School’s out, flowers are blooming and temperatures are creeping up the thermometer. Unless you’ve been living under a rock—you know what time it is. Summer is upon us! And in warm weather, Utah cannot disappoint. If you aren’t headed up the canyons for camping or hiking, plenty of warm-weather events are scheduled around town. Spruce up your walls with local art from the fairs and festivals, take your tastebuds on culinary adventures at the biggest food events of the season, or groove to your heart’s content at indoor and outdoor music festivals. Stay tuned SLmag, we won’t let you sit on the couch when there’s fun to be had.
Salt Lake magazine presents the seventh annual Tastemakers, a two-day food and wine progressive tasting event at The Gateway in Salt Lake City this week—on June 8-9 from 5-10 p.m.
Tastemakers 2017 tickets are almost sold out but while supplies last, tickets available here.
For the first time ever, Tastemakers will be held at The Gateway where guests can taste food from more than 30 restaurants and food artisans. Ticket holders will also enjoy a downtown tasting tour to six local restaurants via our special Tastemakers hop-on hop-off bus.
Besides the vast array of food and drink, guests will enjoy the talented Gold Standard on Thursday night, a trio that bridges the gap between old school jazz/soul and electronic music. On Friday, music will be provided by Lunar Soul, a band singing old-school and current hits with a twist.
A portion of all proceeds will benefit Head Start Utah, a program that promotes school readiness for young children from low-income families.
Ashley Szanter, Associate Editor
The Utah Scottish Festival & Highland Games is three days of exploring Scottish heritage, complete with clans, bagpipes, heavy athletics, Celtic jewelry, meat pies and maybe some haggis. Expect musical acts and Highland dancing competitions. It’s Friday, June 9 to Sunday, June 11 at the Utah State Fair Park, tickets $10-15, free for children under 11.
Emily Lopez, Sales Associate
Opening Day for the Salt Lake City Farmer’s Market is this Saturday. You’ll find me with my sun hat and shades wandering among the local vendors, with a fresh limemade in hand from Sweet Lake. A few of my favorites stops are RubySnap Bakery, Volker’s Bakery, and Tagge’s! The market is from 8 a.m.-2 p.m. at Pioneer Park.

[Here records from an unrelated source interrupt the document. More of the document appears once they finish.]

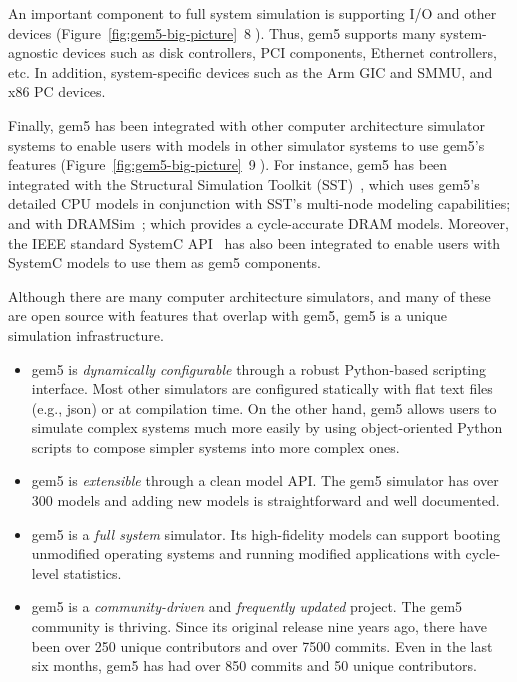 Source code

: An important component to full system simulation is supporting I/O and other devices (Figure~\ref{fig:gem5-big-picture}~\textcircled{8}).
Thus, gem5 supports many system-agnostic devices such as disk controllers, PCI components, Ethernet controllers, etc. In addition, system-specific devices such as the Arm GIC and SMMU, and x86 PC devices.


Finally, gem5 has been integrated with other computer architecture simulator systems to enable users with models in other simulator systems to use gem5's features (Figure~\ref{fig:gem5-big-picture}~\textcircled{9}).
For instance, gem5 has been integrated with the Structural Simulation Toolkit (SST)~\cite{RodriguesHemmert2011-sst, HsiehPedretti2012-sst-gem5}, which uses gem5's detailed CPU models in conjunction with SST's multi-node modeling capabilities; and with DRAMSim~\cite{wang_05, dramsim2, dramsim3}; which provides a cycle-accurate DRAM models. Moreover, the IEEE standard SystemC API~\cite{menard2017-system-systemc} has also been integrated to enable users with SystemC models to use them as gem5 components.

Although there are many computer architecture simulators, and many of these are open source with features that overlap with gem5, gem5 is a unique simulation infrastructure.
\begin{itemize}
    \item gem5 is \emph{dynamically configurable} through a robust Python-based scripting interface. Most other simulators are configured statically with flat text files (e.g., json) or at compilation time. On the other hand, gem5 allows users to simulate complex systems much more easily by using object-oriented Python scripts to compose simpler systems into more complex ones.
    \item gem5 is \emph{extensible} through a clean model API. The gem5 simulator has over 300 models and adding new models is straightforward and well documented.
    \item gem5 is a \emph{full system} simulator. Its high-fidelity models can support booting unmodified operating systems and running modified applications with cycle-level statistics.
    \item gem5 is a \emph{community-driven} and \emph{frequently updated} project. The gem5 community is thriving. Since its original release nine years ago, there have been over 250 unique contributors and over 7500 commits. Even in the last six months, gem5 has had over 850 commits and 50 unique contributors.
\end{itemize}

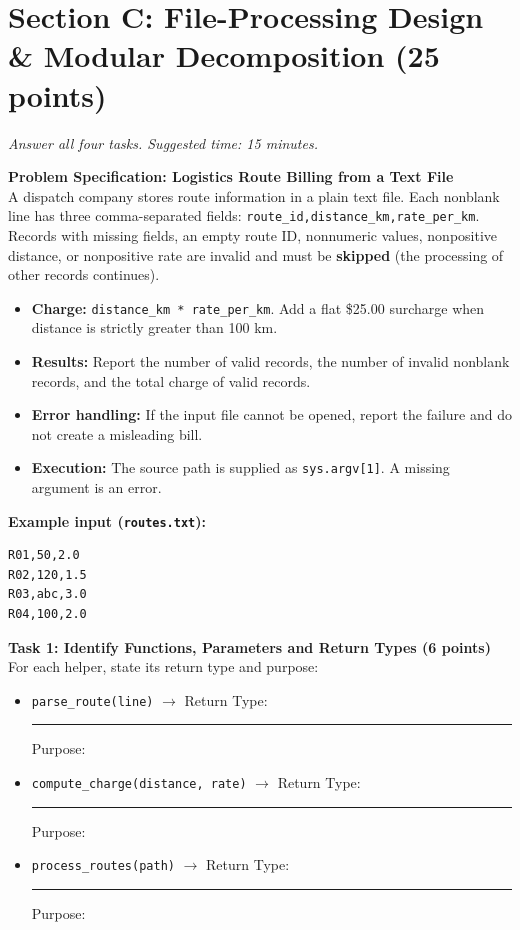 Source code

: \documentclass[11pt,a4paper]{article}
\begin{document}
\section*{Section C: File-Processing Design \& Modular Decomposition \hfill \normalsize\normalfont(25 points)}
\textit{Answer all four tasks. Suggested time: 15 minutes.}
\begin{tcolorbox}[colback=boxbg,colframe=secondaryteal,arc=1.5mm,boxrule=0.6pt,top=1.5mm,bottom=1.5mm]
\textbf{Problem Specification: Logistics Route Billing from a Text File}\\[0.5mm]
\small
A dispatch company stores route information in a plain text file. Each nonblank line has three comma-separated fields: \texttt{route\_id,distance\_km,rate\_per\_km}. Records with missing fields, an empty route ID, nonnumeric values, nonpositive distance, or nonpositive rate are invalid and must be \textbf{skipped} (the processing of other records continues).
\begin{itemize}
\item \textbf{Charge:} \texttt{distance\_km * rate\_per\_km}. Add a flat \$25.00 surcharge when distance is strictly greater than 100 km.
\item \textbf{Results:} Report the number of valid records, the number of invalid nonblank records, and the total charge of valid records.
\item \textbf{Error handling:} If the input file cannot be opened, report the failure and do not create a misleading bill.
\item \textbf{Execution:} The source path is supplied as \texttt{sys.argv[1]}. A missing argument is an error.
\end{itemize}
\textbf{Example input (\texttt{routes.txt}):}\\[-0.1em]
\begin{lstlisting}
R01,50,2.0
R02,120,1.5
R03,abc,3.0
R04,100,2.0
\end{lstlisting}
\end{tcolorbox}
\vspace{0.5mm}
\textbf{Task 1: Identify Functions, Parameters and Return Types (6 points)}
For each helper, state its return type and purpose:
\begin{itemize}[leftmargin=1.8em,itemsep=2.5pt]
\item \texttt{parse\_route(line)} $\rightarrow$ Return Type: \rule{2cm}{0.4pt} \quad Purpose: \dotfill
\item \texttt{compute\_charge(distance, rate)} $\rightarrow$ Return Type: \rule{2cm}{0.4pt} \quad Purpose: \dotfill
\item \texttt{process\_routes(path)} $\rightarrow$ Return Type: \rule{2cm}{0.4pt} \quad Purpose: \dotfill
\end{itemize}
\end{document}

Melody Kester, Office Manager
Summer is here and with it comes the Twilight Concert Series presented by the Salt Lake City Arts Council at Pioneer Park. This will be the 30th year that the Arts Council has done this event. This year the series inlcudes a mix of different genres, including R & B, electronic, Jazz, folk rock, Funk, Soul, Hip Hop and Alternative. The first concert is July 20 with headliners Little Dragon. The rest of the season brings Solange, Cat Power, Andrew Bird and ends with The Roots on Aug. 31. Tickets $7.50 for GA or $30 for the VIP section. Outdoors with great music—what better way to spend a summer evening?
Jarom West, Senior Designer
The Utah Arts Festival marks the beginning of summer for many Salt Lakers. Hundreds of visual artists are joined by performers, plus work shops to learn how to create art yourself. Celebrate the arts at the first big event of the summer. June 22-25 | uaf.org
Andrea Peterson, Digital Media Manager
I’m fan of all music, but if I’m to be honest—I’m more of a ‘throw that girl around’ kind of gal. My dancing feet prefer the beats of the ’30s and ’40s. I was born in the wrong decade. And thanks to The Gallivan Center‘s big band swing Tuesday nights—these gams are gonna be getting a work out. Fear not my wall-flowered dancers. You don’t have to be skilled in jazz because the night includes free ballroom dancing lessons at 7 p.m. (There will also be snacks and libations for those who need a little sugar and liquid courage.)
Glen Warchol, Managing Editor
Summer is obviously here. But less well known to Utahns is that this is also malaria season somewhere along the equator. Just to be sure you aren’t vulnerable, it’s time to break out the G&Ts. Here’s a top-shelf recipe:
3 parts gin (Utah has several locally produced gins, including Jack Rabbit and Oomaw)
4 parts tonic water (for its malaria-fighting quinine)
Pour the gin over frozen tonic-water cubes in a highball glass.
Pour the tonic water over that.
Squeeze a wedge of lime over the top and drop it in. (Brits prefer lemon.)
Note: If your yard is overrun with mint, grab a leaf, bruise it and put it at the bottom of the glass before adding the tonic cubes.
Find an aluminum folding chair and kick back knowing you’ve joined the worldwide fight against malaria. Note: To effectively treat malaria with quinine tonic, you would need to drink upwards of five gallons of G&Ts—a day. So hop to it.